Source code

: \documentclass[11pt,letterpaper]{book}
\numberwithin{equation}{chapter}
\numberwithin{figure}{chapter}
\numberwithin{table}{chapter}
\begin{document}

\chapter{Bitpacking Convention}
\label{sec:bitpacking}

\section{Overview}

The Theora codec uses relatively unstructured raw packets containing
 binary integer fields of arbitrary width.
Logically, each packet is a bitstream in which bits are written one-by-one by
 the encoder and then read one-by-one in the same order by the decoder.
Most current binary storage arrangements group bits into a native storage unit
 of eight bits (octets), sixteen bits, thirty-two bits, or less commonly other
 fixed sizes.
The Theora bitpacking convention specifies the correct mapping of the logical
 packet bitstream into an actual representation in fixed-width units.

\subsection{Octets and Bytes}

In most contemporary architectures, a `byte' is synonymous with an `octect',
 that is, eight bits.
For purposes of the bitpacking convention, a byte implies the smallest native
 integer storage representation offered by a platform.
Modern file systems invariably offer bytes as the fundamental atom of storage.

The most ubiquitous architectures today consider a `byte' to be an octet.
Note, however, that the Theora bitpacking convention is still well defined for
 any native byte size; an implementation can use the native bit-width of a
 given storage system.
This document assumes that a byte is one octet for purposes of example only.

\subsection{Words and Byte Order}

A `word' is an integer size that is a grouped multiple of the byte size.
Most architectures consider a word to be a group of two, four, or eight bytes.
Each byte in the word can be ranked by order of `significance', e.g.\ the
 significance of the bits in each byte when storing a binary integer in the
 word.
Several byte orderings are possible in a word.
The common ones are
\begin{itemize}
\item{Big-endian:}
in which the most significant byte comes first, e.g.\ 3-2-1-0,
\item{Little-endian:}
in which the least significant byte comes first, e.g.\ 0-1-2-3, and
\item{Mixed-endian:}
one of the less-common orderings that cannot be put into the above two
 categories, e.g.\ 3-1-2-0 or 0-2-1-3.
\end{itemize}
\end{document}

######

# What the exercise asks:
Find how many lines of the records hold the string "chapter", then give that number by itself.

# Solved problem:
4